(Source data)

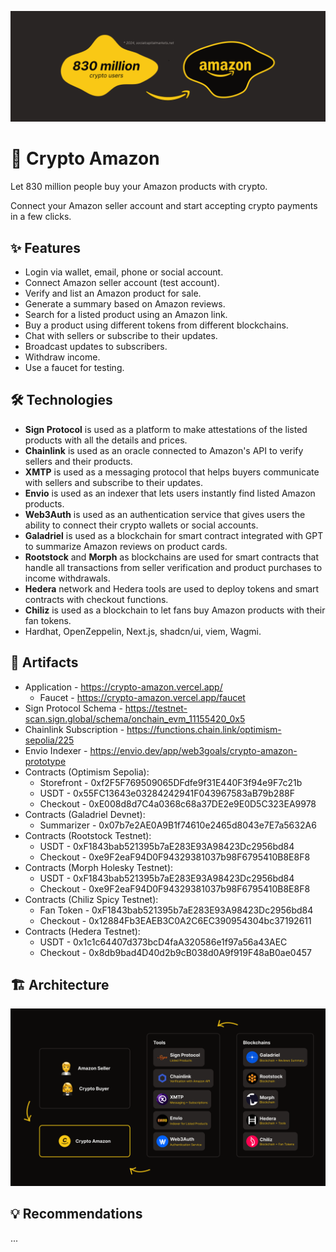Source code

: ![Cover](/Cover.png)

# 💫 Crypto Amazon

Let 830 million people buy your Amazon products with crypto.

Connect your Amazon seller account and start accepting crypto payments in a few clicks.

## ✨ Features

- Login via wallet, email, phone or social account.
- Connect Amazon seller account (test account).
- Verify and list an Amazon product for sale.
- Generate a summary based on Amazon reviews.
- Search for a listed product using an Amazon link.
- Buy a product using different tokens from different blockchains.
- Chat with sellers or subscribe to their updates.
- Broadcast updates to subscribers.
- Withdraw income.
- Use a faucet for testing.

## 🛠️ Technologies

- **Sign Protocol** is used as a platform to make attestations of the listed products with all the details and prices.
- **Chainlink** is used as an oracle connected to Amazon's API to verify sellers and their products.
- **XMTP** is used as a messaging protocol that helps buyers communicate with sellers and subscribe to their updates.
- **Envio** is used as an indexer that lets users instantly find listed Amazon products.
- **Web3Auth** is used as an authentication service that gives users the ability to connect their crypto wallets or social accounts.
- **Galadriel** is used as a blockchain for smart contract integrated with GPT to summarize Amazon reviews on product cards.
- **Rootstock** and **Morph** as blockchains are used for smart contracts that handle all transactions from seller verification and product purchases to income withdrawals.
- **Hedera** network and Hedera tools are used to deploy tokens and smart contracts with checkout functions.
- **Chiliz** is used as a blockchain to let fans buy Amazon products with their fan tokens.
- Hardhat, OpenZeppelin, Next.js, shadcn/ui, viem, Wagmi.

## 🔗 Artifacts

- Application - https://crypto-amazon.vercel.app/
  - Faucet - https://crypto-amazon.vercel.app/faucet
- Sign Protocol Schema - https://testnet-scan.sign.global/schema/onchain_evm_11155420_0x5
- Chainlink Subscription - https://functions.chain.link/optimism-sepolia/225
- Envio Indexer - https://envio.dev/app/web3goals/crypto-amazon-prototype
- Contracts (Optimism Sepolia):
  - Storefront - 0xf2F5F769509065DFdfe9f31E440F3f94e9F7c21b
  - USDT - 0x55FC13643e03284242941F043967583aB79b288F
  - Checkout - 0xE008d8d7C4a0368c68a37DE2e9E0D5C323EA9978
- Contracts (Galadriel Devnet):
  - Summarizer - 0x07b7e2AE0A9B1f74610e2465d8043e7E7a5632A6
- Contracts (Rootstock Testnet):
  - USDT - 0xF1843bab521395b7aE283E93A98423Dc2956bd84
  - Checkout - 0xe9F2eaF94D0F94329381037b98F6795410B8E8F8
- Contracts (Morph Holesky Testnet):
  - USDT - 0xF1843bab521395b7aE283E93A98423Dc2956bd84
  - Checkout - 0xe9F2eaF94D0F94329381037b98F6795410B8E8F8
- Contracts (Chiliz Spicy Testnet):
  - Fan Token - 0xF1843bab521395b7aE283E93A98423Dc2956bd84
  - Checkout - 0x12884Fb3EAEB3C0A2C6EC390954304bc37192611
- Contracts (Hedera Testnet):
  - USDT - 0x1c1c64407d373bcD4faA320586e1f97a56a43AEC
  - Checkout - 0x8db9bad4D40d2b9cB038d0A9f919F48aB0ae0457

## 🏗️ Architecture

![Architecture](/Architecture.png)

## 💡 Recommendations

...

> [ACTION ITEM]:
Whenever a line of the data includes "their", copy that line.

> [RESULT OF THE TASK]:
- Chat with sellers or subscribe to their updates.
- **Chainlink** is used as an oracle connected to Amazon's API to verify sellers and their products.
- **XMTP** is used as a messaging protocol that helps buyers communicate with sellers and subscribe to their updates.
- **Web3Auth** is used as an authentication service that gives users the ability to connect their crypto wallets or social accounts.
- **Chiliz** is used as a blockchain to let fans buy Amazon products with their fan tokens.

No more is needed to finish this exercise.